Pictures paired with source code

--------------------------------

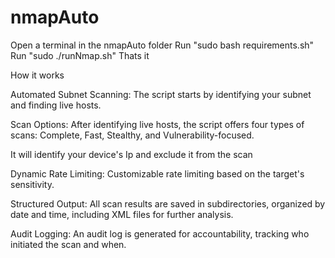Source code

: # nmapAuto
Open a terminal in the nmapAuto folder
Run "sudo bash requirements.sh"
Run "sudo ./runNmap.sh"
Thats it

How it works

Automated Subnet Scanning: The script starts by identifying your subnet and finding live hosts.

Scan Options: After identifying live hosts, the script offers four types of scans: Complete, Fast, Stealthy, and Vulnerability-focused.

It will identify your device's Ip and exclude it from the scan

Dynamic Rate Limiting: Customizable rate limiting based on the target's sensitivity.

Structured Output: All scan results are saved in subdirectories, organized by date and time, including XML files for further analysis.

Audit Logging: An audit log is generated for accountability, tracking who initiated the scan and when.
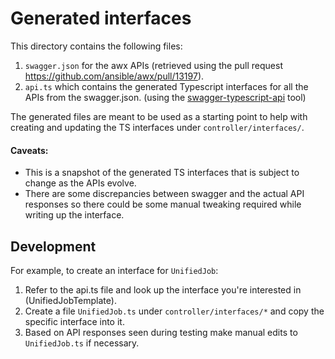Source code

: # Generated interfaces

This directory contains the following files:

1. `swagger.json` for the awx APIs (retrieved using the pull request https://github.com/ansible/awx/pull/13197).
2. `api.ts` which contains the generated Typescript interfaces for all the APIs from the swagger.json. (using the [swagger-typescript-api](https://www.npmjs.com/package/swagger-typescript-api) tool)

The generated files are meant to be used as a starting point to help with creating and updating the TS interfaces under `controller/interfaces/`.

#### Caveats:

- This is a snapshot of the generated TS interfaces that is subject to change as the APIs evolve.
- There are some discrepancies between swagger and the actual API responses so there could be some manual tweaking required while writing up the interface.

## Development

For example, to create an interface for `UnifiedJob`:

1. Refer to the api.ts file and look up the interface you're interested in (UnifiedJobTemplate).
2. Create a file `UnifiedJob.ts` under `controller/interfaces/*` and copy the specific interface into it.
3. Based on API responses seen during testing make manual edits to `UnifiedJob.ts` if necessary.
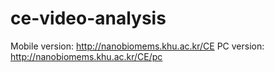 # ce-video-analysis
Mobile version: http://nanobiomems.khu.ac.kr/CE 
PC version: http://nanobiomems.khu.ac.kr/CE/pc
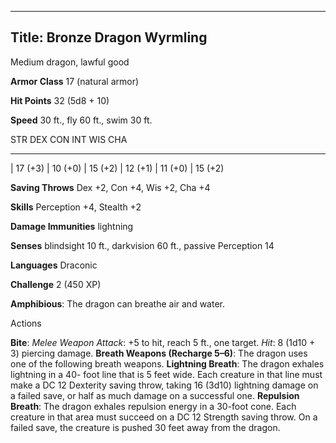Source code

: -------------------------
Title: Bronze Dragon Wyrmling
-------------------------


Medium dragon, lawful good

**Armor Class** 17 (natural armor)

**Hit Points** 32 (5d8 + 10)

**Speed** 30 ft., fly 60 ft., swim 30 ft.

  STR         DEX         CON         INT         WIS         CHA
  ----------- ----------- ----------- ----------- ----------- -----------
  | 17 (+3)   | 10 (+0)   | 15 (+2)   | 12 (+1)   | 11 (+0)   | 15 (+2)

**Saving Throws** Dex +2, Con +4, Wis +2, Cha +4

**Skills** Perception +4, Stealth +2

**Damage Immunities** lightning

**Senses** blindsight 10 ft., darkvision 60 ft., passive Perception 14

**Languages** Draconic

**Challenge** 2 (450 XP)


**Amphibious**: The dragon can breathe air and water.


Actions

**Bite**: *Melee Weapon Attack*: +5 to hit, reach 5 ft., one target.
    *Hit*: 8 (1d10 + 3) piercing damage.
**Breath Weapons (Recharge 5–6)**: The dragon uses one of the
    following breath weapons.
**Lightning Breath**: The dragon exhales lightning in a 40- foot
    line that is 5 feet wide. Each creature in that line must make a DC
    12 Dexterity saving throw, taking 16 (3d10) lightning damage on a
    failed save, or half as much damage on a successful one.
**Repulsion Breath**: The dragon exhales repulsion energy in a
    30-foot cone. Each creature in that area must succeed on a DC 12
    Strength saving throw. On a failed save, the creature is pushed 30
    feet away from the dragon.

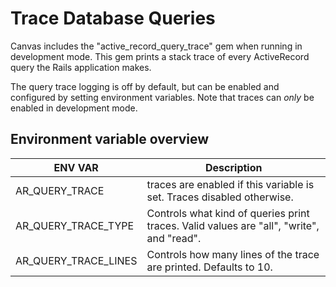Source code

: # Trace Database Queries

Canvas includes the "active_record_query_trace" gem when running in development mode. This gem
prints a stack trace of every ActiveRecord query the Rails application makes.

The query trace logging is off by default, but can be enabled and configured by setting
environment variables. Note that traces can _only_ be enabled in development mode.

## Environment variable overview

| ENV VAR | Description |
|---------| ----------- |
| AR_QUERY_TRACE | traces are enabled if this variable is set. Traces disabled otherwise. |
| AR_QUERY_TRACE_TYPE | Controls what kind of queries print traces. Valid values are "all", "write", and "read". |
| AR_QUERY_TRACE_LINES | Controls how many lines of the trace are printed. Defaults to 10. |
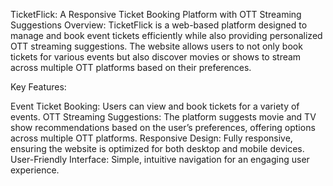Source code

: TicketFlick: A Responsive Ticket Booking Platform with OTT Streaming Suggestions
Overview:
TicketFlick is a web-based platform designed to manage and book event tickets efficiently while also providing personalized OTT streaming suggestions. The website allows users to not only book tickets for various events but also discover movies or shows to stream across multiple OTT platforms based on their preferences.

Key Features:

Event Ticket Booking: Users can view and book tickets for a variety of events.
OTT Streaming Suggestions: The platform suggests movie and TV show recommendations based on the user’s preferences, offering options across multiple OTT platforms.
Responsive Design: Fully responsive, ensuring the website is optimized for both desktop and mobile devices.
User-Friendly Interface: Simple, intuitive navigation for an engaging user experience.
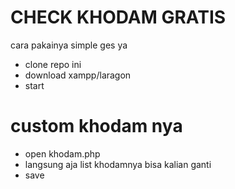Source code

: # CHECK KHODAM GRATIS
cara pakainya simple ges ya
- clone repo ini
- download xampp/laragon
- start

# custom khodam nya
- open khodam.php
- langsung aja list khodamnya bisa kalian ganti
- save
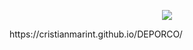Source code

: <p align="center">
    <a href="https://cristianmarint.github.io/DEPORCO/"><img src="https://i.imgur.com/4DzQ6JA.jpg" ></a>
</p>
https://cristianmarint.github.io/DEPORCO/
<!--stackedit_data:
eyJoaXN0b3J5IjpbLTIwOTMzMDMxMSw4ODM1NTUyODIsLTIwND
A1MDQzNzgsLTEwMDE4OTA0NjUsMjExMTk3ODk0MSw1NTU5NjQz
NzcsNTc3OTkxODIwLDE1NzYwNzkyMzZdfQ==
-->
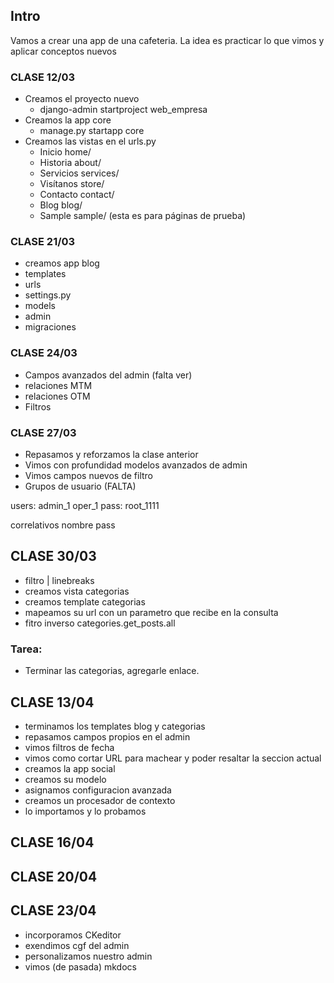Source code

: ## Intro
Vamos a crear una app de una cafeteria.
La idea es practicar lo que vimos y aplicar conceptos nuevos

### CLASE 12/03

- Creamos el proyecto nuevo
  - django-admin startproject web_empresa
- Creamos la app core
  - manage.py startapp core
- Creamos las vistas en el urls.py
  - Inicio home/
  - Historia about/
  - Servicios services/
  - Visítanos store/
  - Contacto contact/
  - Blog blog/
  - Sample sample/ (esta es para páginas de prueba)

### CLASE 21/03

- creamos app blog
- templates
- urls
- settings.py
- models
- admin
- migraciones


### CLASE 24/03

- Campos avanzados del admin (falta ver)
- relaciones MTM
- relaciones OTM
- Filtros


### CLASE 27/03

- Repasamos y reforzamos la clase anterior
- Vimos con profundidad modelos avanzados de admin
- Vimos campos nuevos de filtro
- Grupos de usuario (FALTA)

users:
admin_1
oper_1
pass: root_1111

correlativos nombre pass

## CLASE 30/03

- filtro | linebreaks
- creamos vista categorias
- creamos template categorias
- mapeamos su url con un parametro que recibe en la consulta
- fitro inverso categories.get_posts.all

### Tarea:
- Terminar las categorias, agregarle enlace.

## CLASE 13/04

- terminamos los templates blog y categorias
- repasamos campos propios en el admin
- vimos filtros de fecha
- vimos como cortar URL para machear y poder resaltar la seccion actual
- creamos la app social
- creamos su modelo
- asignamos configuracion avanzada
- creamos un procesador de contexto
- lo importamos y lo probamos

## CLASE 16/04

## CLASE 20/04

## CLASE 23/04

- incorporamos CKeditor
- exendimos cgf del admin
- personalizamos nuestro admin
- vimos (de pasada) mkdocs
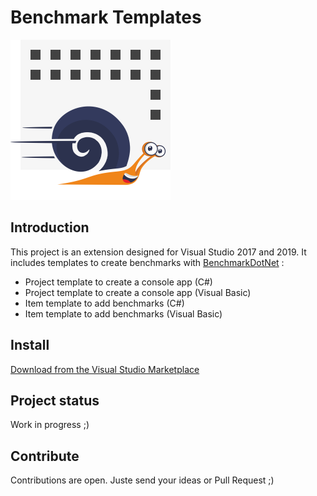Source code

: # Benchmark Templates
![Benchmark Templates](Documentations/images/icon.png)

## Introduction
This project is an extension designed for Visual Studio 2017 and 2019. It includes templates to create benchmarks with [BenchmarkDotNet](https://benchmarkdotnet.org/) :
- Project template to create a console app (C#)
- Project template to create a console app (Visual Basic)
- Item template to add benchmarks (C#)
- Item template to add benchmarks (Visual Basic)

## Install

[Download from the Visual Studio Marketplace](https://marketplace.visualstudio.com/items?itemName=JeremyJeanson.benchmarktemplates)

## Project status
Work in progress ;)

## Contribute
Contributions are open. Juste send your ideas or Pull Request ;)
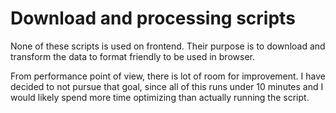 # Download and processing scripts

None of these scripts is used on frontend. Their purpose is to download and transform the data to format friendly to be used in browser.

From performance point of view, there is lot of room for improvement.
I have decided to not pursue that goal, since all of this runs under 10 minutes and I would likely spend more time optimizing than actually running the script.
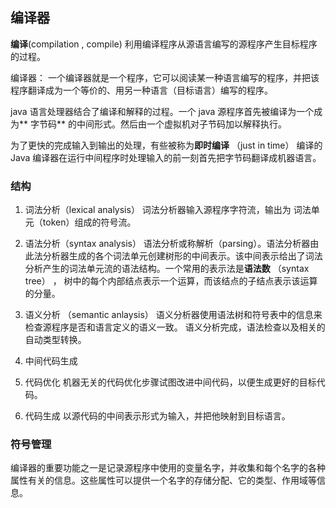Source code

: ## 编译器
**编译**(compilation , compile) 利用编译程序从源语言编写的源程序产生目标程序的过程。

编译器： 一个编译器就是一个程序，它可以阅读某一种语言编写的程序，并把该程序翻译成为一个等价的、用另一种语言（目标语言）编写的程序。

java 语言处理器结合了编译和解释的过程。一个 java 源程序首先被编译为一个成为** 字节码** 的中间形式。然后由一个虚拟机对子节码加以解释执行。

为了更快的完成输入到输出的处理，有些被称为**即时编译** （just in  time） 编译的Java 编译器在运行中间程序时处理输入的前一刻首先把字节码翻译成机器语言。


### 结构
1. 词法分析（lexical analysis）
词法分析器输入源程序字符流，输出为 词法单元（token）组成的符号流。

2. 语法分析（syntax analysis）
语法分析或称解析（parsing）。语法分析器由此法分析器生成的各个词法单元创建树形的中间表示。该中间表示给出了词法分析产生的词法单元流的语法结构。一个常用的表示法是**语法数** （syntax tree） ， 树中的每个内部结点表示一个运算，而该结点的子结点表示该运算的分量。

3. 语义分析 （semantic anlaysis）
语义分析器使用语法树和符号表中的信息来检查源程序是否和语言定义的语义一致。
语义分析完成，语法检查以及相关的自动类型转换。

4. 中间代码生成

5. 代码优化
机器无关的代码优化步骤试图改进中间代码，以便生成更好的目标代码。

6. 代码生成
以源代码的中间表示形式为输入，并把他映射到目标语言。

### 符号管理
编译器的重要功能之一是记录源程序中使用的变量名字，并收集和每个名字的各种属性有关的信息。这些属性可以提供一个名字的存储分配、它的类型、作用域等信息。

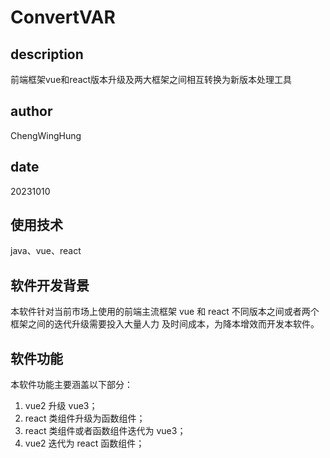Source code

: # ConvertVAR
## description
前端框架vue和react版本升级及两大框架之间相互转换为新版本处理工具
## author 
ChengWingHung
## date
20231010
## 使用技术
java、vue、react
## 软件开发背景
本软件针对当前市场上使用的前端主流框架 vue 和
react 不同版本之间或者两个框架之间的迭代升级需要投入大量人力
及时间成本，为降本增效而开发本软件。
## 软件功能
本软件功能主要涵盖以下部分：
1. vue2 升级 vue3；
2. react 类组件升级为函数组件；
3. react 类组件或者函数组件迭代为 vue3；
4. vue2 迭代为 react 函数组件；
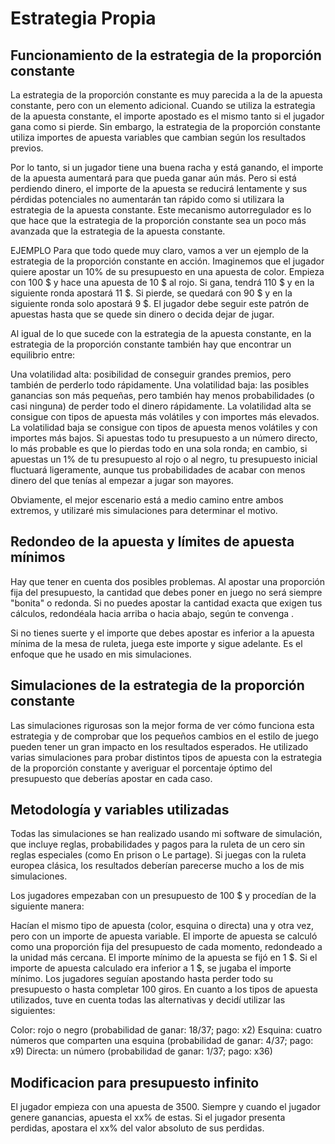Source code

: # Estrategia Propia
## Funcionamiento de la estrategia de la proporción constante
La estrategia de la proporción constante es muy parecida a la de la apuesta constante, pero con un elemento adicional. Cuando se utiliza la estrategia de la apuesta constante, el importe apostado es el mismo tanto si el jugador gana como si pierde. Sin embargo, la estrategia de la proporción constante utiliza importes de apuesta variables que cambian según los resultados previos.

Por lo tanto, si un jugador tiene una buena racha y está ganando, el importe de la apuesta aumentará para que pueda ganar aún más. Pero si está perdiendo dinero, el importe de la apuesta se reducirá lentamente y sus pérdidas potenciales no aumentarán tan rápido como si utilizara la estrategia de la apuesta constante. Este mecanismo autorregulador es lo que hace que la estrategia de la proporción constante sea un poco más avanzada que la estrategia de la apuesta constante.

EJEMPLO
Para que todo quede muy claro, vamos a ver un ejemplo de la estrategia de la proporción constante en acción. Imaginemos que el jugador quiere apostar un 10% de su presupuesto en una apuesta de color. Empieza con 100 $ y hace una apuesta de 10 $ al rojo. Si gana, tendrá 110 $ y en la siguiente ronda apostará 11 $. Si pierde, se quedará con 90 $ y en la siguiente ronda solo apostará 9 $. El jugador debe seguir este patrón de apuestas hasta que se quede sin dinero o decida dejar de jugar.

Al igual de lo que sucede con la estrategia de la apuesta constante, en la estrategia de la proporción constante también hay que encontrar un equilibrio entre:

Una volatilidad alta: posibilidad de conseguir grandes premios, pero también de perderlo todo rápidamente.
Una volatilidad baja: las posibles ganancias son más pequeñas, pero también hay menos probabilidades (o casi ninguna) de perder todo el dinero rápidamente.
La volatilidad alta se consigue con tipos de apuesta más volátiles y con importes más elevados. La volatilidad baja se consigue con tipos de apuesta menos volátiles y con importes más bajos. Si apuestas todo tu presupuesto a un número directo, lo más probable es que lo pierdas todo en una sola ronda; en cambio, si apuestas un 1% de tu presupuesto al rojo o al negro, tu presupuesto inicial fluctuará ligeramente, aunque tus probabilidades de acabar con menos dinero del que tenías al empezar a jugar son mayores.

Obviamente, el mejor escenario está a medio camino entre ambos extremos, y utilizaré mis simulaciones para determinar el motivo.

## Redondeo de la apuesta y límites de apuesta mínimos
Hay que tener en cuenta dos posibles problemas. Al apostar una proporción fija del presupuesto, la cantidad que debes poner en juego no será siempre "bonita" o redonda. Si no puedes apostar la cantidad exacta que exigen tus cálculos, redondéala hacia arriba o hacia abajo, según te convenga .

Si no tienes suerte y el importe que debes apostar es inferior a la apuesta mínima de la mesa de ruleta, juega este importe y sigue adelante. Es el enfoque que he usado en mis simulaciones.

## Simulaciones de la estrategia de la proporción constante
Las simulaciones rigurosas son la mejor forma de ver cómo funciona esta estrategia y de comprobar que los pequeños cambios en el estilo de juego pueden tener un gran impacto en los resultados esperados. He utilizado varias simulaciones para probar distintos tipos de apuesta con la estrategia de la proporción constante y averiguar el porcentaje óptimo del presupuesto que deberías apostar en cada caso.

## Metodología y variables utilizadas
Todas las simulaciones se han realizado usando mi software de simulación, que incluye reglas, probabilidades y pagos para la ruleta de un cero sin reglas especiales (como En prison o Le partage). Si juegas con la ruleta europea clásica, los resultados deberían parecerse mucho a los de mis simulaciones.

Los jugadores empezaban con un presupuesto de 100 $ y procedían de la siguiente manera:

Hacían el mismo tipo de apuesta (color, esquina o directa) una y otra vez, pero con un importe de apuesta variable.
El importe de apuesta se calculó como una proporción fija del presupuesto de cada momento, redondeado a la unidad más cercana.
El importe mínimo de la apuesta se fijó en 1 $. Si el importe de apuesta calculado era inferior a 1 $, se jugaba el importe mínimo.
Los jugadores seguían apostando hasta perder todo su presupuesto o hasta completar 100 giros.
En cuanto a los tipos de apuesta utilizados, tuve en cuenta todas las alternativas y decidí utilizar las siguientes:

Color: rojo o negro (probabilidad de ganar: 18/37; pago: x2)
Esquina: cuatro números que comparten una esquina (probabilidad de ganar: 4/37; pago: x9)
Directa: un número (probabilidad de ganar: 1/37; pago: x36)

## Modificacion para presupuesto infinito
El jugador empieza con una apuesta de 3500. Siempre y cuando el jugador genere ganancias, apuesta el xx% de estas. Si el jugador presenta perdidas, apostara el xx% del valor absoluto de sus perdidas.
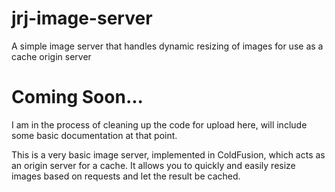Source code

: jrj-image-server
================

A simple image server that handles dynamic resizing of images for use as a cache origin server

Coming Soon...
================
I am in the process of cleaning up the code for upload here, will include some basic documentation at that point.

This is a very basic image server, implemented in ColdFusion, which acts as an origin server for a cache. It allows you to quickly and easily resize images based on requests and let the result be cached.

--------------------------------

Reproduce the lines of the entries above from the one with "in a 40- foot" to the one with "12 Dexterity saving", both included, exactly and without any other line.

= Reply =
**Lightning Breath**: The dragon exhales lightning in a 40- foot
    line that is 5 feet wide. Each creature in that line must make a DC
    12 Dexterity saving throw, taking 16 (3d10) lightning damage on a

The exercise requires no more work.